Out of the lines below, please list those that hold the string "https".

[TASK INPUTS]

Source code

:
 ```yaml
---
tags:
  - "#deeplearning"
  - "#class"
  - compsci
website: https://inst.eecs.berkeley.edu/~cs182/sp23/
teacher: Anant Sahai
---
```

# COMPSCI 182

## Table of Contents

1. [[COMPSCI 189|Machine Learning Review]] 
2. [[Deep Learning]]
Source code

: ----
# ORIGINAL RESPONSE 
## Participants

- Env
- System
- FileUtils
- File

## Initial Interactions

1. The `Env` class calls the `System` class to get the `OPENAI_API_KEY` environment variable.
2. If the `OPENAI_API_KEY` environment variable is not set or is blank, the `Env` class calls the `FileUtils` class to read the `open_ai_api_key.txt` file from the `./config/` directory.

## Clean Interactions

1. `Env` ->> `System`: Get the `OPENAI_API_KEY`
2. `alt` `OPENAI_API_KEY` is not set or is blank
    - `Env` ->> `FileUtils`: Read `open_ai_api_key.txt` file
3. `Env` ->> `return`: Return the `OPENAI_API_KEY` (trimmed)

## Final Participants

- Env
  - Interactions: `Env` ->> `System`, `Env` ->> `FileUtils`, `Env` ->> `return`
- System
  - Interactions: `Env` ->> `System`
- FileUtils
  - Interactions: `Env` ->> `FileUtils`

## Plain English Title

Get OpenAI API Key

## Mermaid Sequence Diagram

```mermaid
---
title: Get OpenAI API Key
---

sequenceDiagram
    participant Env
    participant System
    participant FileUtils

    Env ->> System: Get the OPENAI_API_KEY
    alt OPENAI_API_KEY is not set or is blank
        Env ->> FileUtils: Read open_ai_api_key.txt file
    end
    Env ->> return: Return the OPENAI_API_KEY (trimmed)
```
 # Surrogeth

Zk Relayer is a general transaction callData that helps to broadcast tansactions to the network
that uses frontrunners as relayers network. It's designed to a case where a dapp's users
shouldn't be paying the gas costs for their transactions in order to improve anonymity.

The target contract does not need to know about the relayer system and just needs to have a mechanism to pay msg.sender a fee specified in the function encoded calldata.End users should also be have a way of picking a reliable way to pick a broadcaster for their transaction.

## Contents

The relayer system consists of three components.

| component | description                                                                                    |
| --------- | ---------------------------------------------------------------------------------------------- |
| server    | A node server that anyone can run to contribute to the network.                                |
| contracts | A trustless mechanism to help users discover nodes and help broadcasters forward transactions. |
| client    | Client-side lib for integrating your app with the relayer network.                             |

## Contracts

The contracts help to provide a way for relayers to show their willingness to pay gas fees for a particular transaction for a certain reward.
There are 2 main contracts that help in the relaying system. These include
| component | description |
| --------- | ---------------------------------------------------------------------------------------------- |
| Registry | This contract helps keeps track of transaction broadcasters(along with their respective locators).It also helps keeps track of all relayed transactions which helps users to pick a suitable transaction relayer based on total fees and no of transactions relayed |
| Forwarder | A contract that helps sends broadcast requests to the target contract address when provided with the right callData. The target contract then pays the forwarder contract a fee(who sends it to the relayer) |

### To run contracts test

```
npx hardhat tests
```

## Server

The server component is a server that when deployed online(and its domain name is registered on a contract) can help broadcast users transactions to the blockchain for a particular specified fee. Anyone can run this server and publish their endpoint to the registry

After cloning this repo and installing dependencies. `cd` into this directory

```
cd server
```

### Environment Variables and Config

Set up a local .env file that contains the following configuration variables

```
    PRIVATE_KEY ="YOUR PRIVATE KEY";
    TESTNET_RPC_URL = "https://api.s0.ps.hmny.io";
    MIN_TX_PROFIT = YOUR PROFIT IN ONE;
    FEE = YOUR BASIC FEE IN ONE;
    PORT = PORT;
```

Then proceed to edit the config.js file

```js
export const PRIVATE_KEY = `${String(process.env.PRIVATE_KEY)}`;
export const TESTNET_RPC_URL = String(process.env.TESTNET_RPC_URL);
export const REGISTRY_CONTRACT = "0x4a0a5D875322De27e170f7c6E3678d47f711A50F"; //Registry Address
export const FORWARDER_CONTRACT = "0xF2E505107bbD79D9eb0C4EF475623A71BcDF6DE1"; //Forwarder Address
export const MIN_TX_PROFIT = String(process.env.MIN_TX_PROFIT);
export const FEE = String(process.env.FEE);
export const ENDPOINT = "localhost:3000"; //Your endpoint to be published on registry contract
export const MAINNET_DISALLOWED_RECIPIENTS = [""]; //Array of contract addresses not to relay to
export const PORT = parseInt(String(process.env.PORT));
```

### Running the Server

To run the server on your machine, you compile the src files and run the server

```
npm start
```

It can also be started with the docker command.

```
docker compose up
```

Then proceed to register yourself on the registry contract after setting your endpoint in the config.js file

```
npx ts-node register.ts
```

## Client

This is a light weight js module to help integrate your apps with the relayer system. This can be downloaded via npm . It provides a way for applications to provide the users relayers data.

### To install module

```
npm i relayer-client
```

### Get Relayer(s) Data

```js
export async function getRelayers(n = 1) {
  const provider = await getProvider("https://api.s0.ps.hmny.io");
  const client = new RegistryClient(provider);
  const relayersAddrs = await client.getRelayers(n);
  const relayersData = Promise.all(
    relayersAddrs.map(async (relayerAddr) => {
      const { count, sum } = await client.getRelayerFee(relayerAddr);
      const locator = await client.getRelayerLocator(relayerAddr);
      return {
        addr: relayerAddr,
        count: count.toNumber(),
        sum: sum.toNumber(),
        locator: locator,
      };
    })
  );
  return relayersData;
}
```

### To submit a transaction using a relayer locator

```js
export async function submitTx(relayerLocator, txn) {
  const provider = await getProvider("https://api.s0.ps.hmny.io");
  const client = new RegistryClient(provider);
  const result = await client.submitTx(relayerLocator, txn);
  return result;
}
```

[/TASK INPUTS]

**TASK SOLUTION:**
website: https://inst.eecs.berkeley.edu/~cs182/sp23/
    TESTNET_RPC_URL = "https://api.s0.ps.hmny.io";
  const provider = await getProvider("https://api.s0.ps.hmny.io");
  const provider = await getProvider("https://api.s0.ps.hmny.io");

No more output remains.